Thursday, November 10, 2005

"Mechanical Efficiency" in Music

One of my favorite discussion threads by Schillinger in The System is the series of instances in which he speaks of "mechanical efficiency": The mechanical efficiency of a melodic trajectory, for example.

A basic dichotomy of levels of mechanical effeciency can be illustrated by taking ancient modes of transportation and comparing them to modern examples: Say, and ox drawn cart and a Ford F-150 pickup truck. It's positively laughable to compare these two modes of transportation because the truck is an entire universe of mechanical efficiency beyond the oxcart. That is not to say that seeing an oxcart wouldn't fill us with some sense of nostalgic melancholy, or that we wouldn't find it charming in some way, but the chances of you deciding to trade in your automobile or motorcycle to drive an oxcart to work in the morning are less than absolute zero.

This same phenomenon can be demonstrated with traditional music: I personally enjoy listening to plainchant sung in the traditional way and recorded in historic cathedrals.

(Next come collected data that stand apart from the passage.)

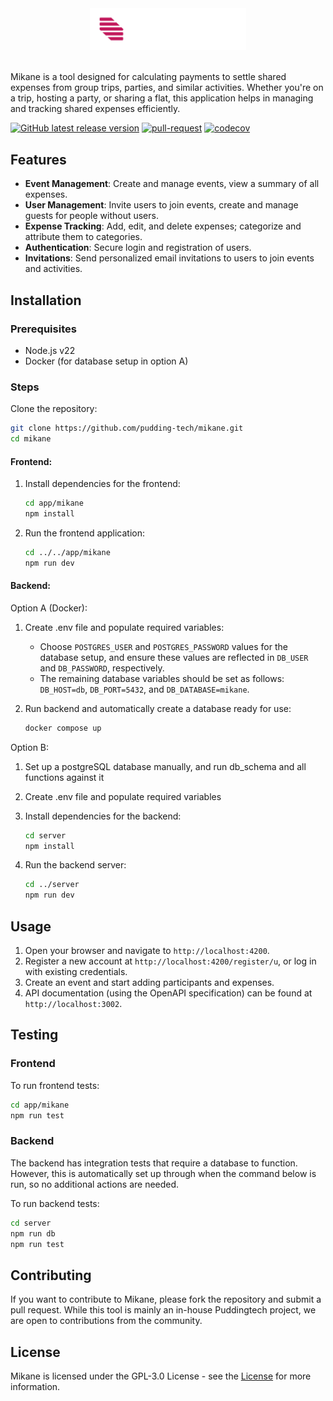 <div align="center">
  <img src="./app/mikane/src/assets/mikane_name.svg" alt="Mikane" width="250" />
</div>
<br />

Mikane is a tool designed for calculating payments to settle shared expenses from group trips, parties, and similar activities. Whether you're on a trip, hosting a party, or sharing a flat, this application helps in managing and tracking shared expenses efficiently.

[![GitHub latest release version](https://img.shields.io/github/v/release/pudding-tech/mikane.svg)](https://github.com/pudding-tech/mikane/releases/latest)
[![pull-request](https://github.com/pudding-tech/mikane/actions/workflows/pull-request.yml/badge.svg)](https://github.com/pudding-tech/mikane/actions/workflows/pull-request.yml)
[![codecov](https://codecov.io/gh/pudding-tech/mikane/branch/develop/graph/badge.svg?token=1CWRGO5F19)](https://codecov.io/gh/pudding-tech/mikane)

## Features

- **Event Management**: Create and manage events, view a summary of all expenses.
- **User Management**: Invite users to join events, create and manage guests for people without users.
- **Expense Tracking**: Add, edit, and delete expenses; categorize and attribute them to categories.
- **Authentication**: Secure login and registration of users.
- **Invitations**: Send personalized email invitations to users to join events and activities.

## Installation

### Prerequisites

- Node.js v22
- Docker (for database setup in option A)

### Steps

 Clone the repository:
 ```bash
 git clone https://github.com/pudding-tech/mikane.git
 cd mikane
 ```

#### Frontend:

1. Install dependencies for the frontend:
    ```bash
    cd app/mikane
    npm install
    ```

2. Run the frontend application:
    ```bash
    cd ../../app/mikane
    npm run dev
    ```

#### Backend:

Option A (Docker):
1. Create .env file and populate required variables:
     - Choose `POSTGRES_USER` and `POSTGRES_PASSWORD` values for the database setup, and ensure these values are reflected in `DB_USER` and `DB_PASSWORD`, respectively.
     - The remaining database variables should be set as follows: `DB_HOST=db`, `DB_PORT=5432`, and `DB_DATABASE=mikane`.

3. Run backend and automatically create a database ready for use:
    ```bash
    docker compose up
    ```

Option B:
1. Set up a postgreSQL database manually, and run db_schema and all functions against it

2. Create .env file and populate required variables

3. Install dependencies for the backend:
    ```bash
    cd server
    npm install
    ```

4. Run the backend server:
    ```bash
    cd ../server
    npm run dev
    ```

## Usage

1. Open your browser and navigate to `http://localhost:4200`.
2. Register a new account at `http://localhost:4200/register/u`, or log in with existing credentials.
3. Create an event and start adding participants and expenses.
4. API documentation (using the OpenAPI specification) can be found at `http://localhost:3002`.

## Testing

### Frontend

To run frontend tests:
```bash
cd app/mikane
npm run test
```

### Backend

The backend has integration tests that require a database to function. However, this is automatically set up through  when the command below is run, so no additional actions are needed.

To run backend tests:
```bash
cd server
npm run db
npm run test
```

## Contributing

If you want to contribute to Mikane, please fork the repository and submit a pull request. While this tool is mainly an in-house Puddingtech project, we are open to contributions from the community.

## License

Mikane is licensed under the GPL-3.0 License - see the [License](LICENSE) for more information.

However, comparing a Gregorian melody to, say, an Aria by Verdi is a cruel joke if you are looking at it in terms of the respective mechanical efficiencies of the melodic trajectories. The plodding pace and limited range of the chant melody cannot hope to compare to Verdi's soaring arches and spinning lines. It truely is an absurd comparison.

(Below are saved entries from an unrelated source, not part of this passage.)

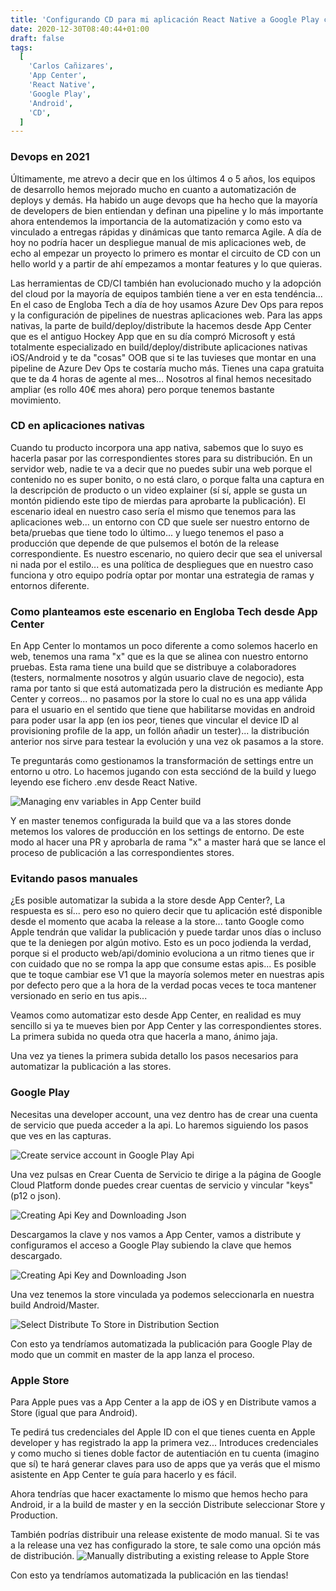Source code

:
 ```yaml
---
title: 'Configurando CD para mi aplicación React Native a Google Play con App Center'
date: 2020-12-30T08:40:44+01:00
draft: false
tags:
  [
    'Carlos Cañizares',
    'App Center',
    'React Native',
    'Google Play',
    'Android',
    'CD',
  ]
---
```


### Devops en 2021

Últimamente, me atrevo a decir que en los últimos 4 o 5 años, los equipos de desarrollo hemos mejorado mucho en cuanto a automatización de deploys y demás. Ha habido un auge devops que ha hecho que la mayoría de developers de bien entiendan y definan una pipeline y lo más importante ahora entendemos la importancia de la automatización y como esto va vinculado a entregas rápidas y dinámicas que tanto remarca Agile. A día de hoy no podría hacer un despliegue manual de mis aplicaciones web, de echo al empezar un proyecto lo primero es montar el circuito de CD con un hello world y a partir de ahí empezamos a montar features y lo que quieras.

Las herramientas de CD/CI también han evolucionado mucho y la adopción del cloud por la mayoría de equipos también tiene a ver en esta tendéncia... En el caso de Engloba Tech a día de hoy usamos Azure Dev Ops para repos y la configuración de pipelines de nuestras aplicaciones web. Para las apps nativas, la parte de build/deploy/distribute la hacemos desde App Center que es el antiguo Hockey App que en su día compró Microsoft y está totalmente especializado en build/deploy/distribute aplicaciones nativas iOS/Android y te da "cosas" OOB que si te las tuvieses que montar en una pipeline de Azure Dev Ops te costaría mucho más. Tienes una capa gratuita que te da 4 horas de agente al mes... Nosotros al final hemos necesitado ampliar (es rollo 40€ mes ahora) pero porque tenemos bastante movimiento.

### CD en aplicaciones nativas

Cuando tu producto incorpora una app nativa, sabemos que lo suyo es hacerla pasar por las correspondientes stores para su distribución. En un servidor web, nadie te va a decir que no puedes subir una web porque el contenido no es super bonito, o no está claro, o porque falta una captura en la descripción de producto o un video explainer (sí sí, apple se gusta un montón pidiendo este tipo de mierdas para aprobarte la publicación). El escenario ideal en nuestro caso sería el mismo que tenemos para las aplicaciones web... un entorno con CD que suele ser nuestro entorno de beta/pruebas que tiene todo lo último... y luego tenemos el paso a producción que depende de que pulsemos el botón de la release correspondiente. Es nuestro escenario, no quiero decir que sea el universal ni nada por el estilo... es una política de despliegues que en nuestro caso funciona y otro equipo podría optar por montar una estrategia de ramas y entornos diferente.

### Como planteamos este escenario en Engloba Tech desde App Center

En App Center lo montamos un poco diferente a como solemos hacerlo en web, tenemos una rama "x" que es la que se alinea con nuestro entorno pruebas. Esta rama tiene una build que se distribuye a colaboradores (testers, normalmente nosotros y algún usuario clave de negocio), esta rama por tanto si que está automatizada pero la distrución es mediante App Center y correos... no pasamos por la store lo cual no es una app válida para el usuario en el sentido que tiene que habilitarse movidas en android para poder usar la app (en ios peor, tienes que vincular el device ID al provisioning profile de la app, un follón añadir un tester)... la distribución anterior nos sirve para testear la evolución y una vez ok pasamos a la store.

Te preguntarás como gestionamos la transformación de settings entre un entorno u otro. Lo hacemos jugando con esta secciónd de la build y luego leyendo ese fichero .env desde React Native.

![Managing env variables in App Center build](/img/AppCenter-Build-Env-Variables.PNG 'Managing env variables in App Center build')

Y en master tenemos configurada la build que va a las stores donde metemos los valores de producción en los settings de entorno. De este modo al hacer una PR y aprobarla de rama "x" a master hará que se lance el proceso de publicación a las correspondientes stores.

### Evitando pasos manuales

¿Es posible automatizar la subida a la store desde App Center?, La respuesta es sí... pero eso no quiero decir que tu aplicación esté disponible desde el momento que acaba la release a la store... tanto Google como Apple tendrán que validar la publicación y puede tardar unos días o incluso que te la deniegen por algún motivo. Esto es un poco jodienda la verdad, porque si el producto web/api/dominio evoluciona a un ritmo tienes que ir con cuidado que no se rompa la app que consume estas apis... Es posible que te toque cambiar ese V1 que la mayoría solemos meter en nuestras apis por defecto pero que a la hora de la verdad pocas veces te toca mantener versionado en serio en tus apis...

Veamos como automatizar esto desde App Center, en realidad es muy sencillo si ya te mueves bien por App Center y las correspondientes stores. La primera subida no queda otra que hacerla a mano, ánimo jaja.

Una vez ya tienes la primera subida detallo los pasos necesarios para automatizar la publicación a las stores.

### Google Play

Necesitas una developer account, una vez dentro has de crear una cuenta de servicio que pueda acceder a la api. Lo haremos siguiendo los pasos que ves en las capturas.

![Create service account in Google Play Api](/img/GooglePlay-Api-Access.PNG 'Create service account in Google Play Api')

Una vez pulsas en Crear Cuenta de Servicio te dirige a la página de Google Cloud Platform donde puedes crear cuentas de servicio y vincular "keys" (p12 o json).

![Creating Api Key and Downloading Json](/img/Create-Service-Account-Json-Key.PNG 'Creating Api Key and Downloading Json')

Descargamos la clave y nos vamos a App Center, vamos a distribute y configuramos el acceso a Google Play subiendo la clave que hemos descargado.

![Creating Api Key and Downloading Json](/img/Create-Service-Account-Json-Key.PNG 'Creating Api Key and Downloading Json')

Una vez tenemos la store vinculada ya podemos seleccionarla en nuestra build Android/Master.

![Select Distribute To Store in Distribution Section](/img/Distribute-Store-AppCenter.PNG 'Select Distribute To Store in Distribution Section')

Con esto ya tendríamos automatizada la publicación para Google Play de modo que un commit en master de la app lanza el proceso.

### Apple Store

Para Apple pues vas a App Center a la app de iOS y en Distribute vamos a Store (igual que para Android).

Te pedirá tus credenciales del Apple ID con el que tienes cuenta en Apple developer y has registrado la app la primera vez... Introduces credenciales y como mucho si tienes doble factor de autentiación en tu cuenta (imagino que sí) te hará generar claves para uso de apps que ya verás que el mismo asistente en App Center te guía para hacerlo y es fácil.

Ahora tendrías que hacer exactamente lo mismo que hemos hecho para Android, ir a la build de master y en la sección Distribute seleccionar Store y Production.

También podrías distribuir una release existente de modo manual. Si te vas a la release una vez has configurado la store, te sale como una opción más de distribución.
![Manually distributing a existing release to Apple Store](/img/Distribute-Apple-Store-AppCenter.PNG 'Manually distributing a existing release to Apple Store')

Con esto ya tendríamos automatizada la publicación en las tiendas!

Basically, during the evolution of western traditional music, the mechanical efficiency of all of it's aspects advanced as a reflection of the technological advances throughout society (And in some cases, music drove those advances).

I don't see the amazing technology of today reflected in post common practice music when I look at it in terms of the mechanical efficiency of the actual music. Sure, we get some modern electronic instruments and stuff like that, but the technological approaches to the actual music, while they may be filled with intracacies and mathmatical exactitude, don't exactly compare well - for me - to, say...

A Lamborghini Gallardo.



If our automobiles are becoming more elegant and mechanically efficient (In an absolute sense, not necessarily in a "miles per gallon" sense), why is the music as ugly as an oxcart?

Oops...



"A Shieldmaiden of Rohan finds nothing ugly about an oxcart!"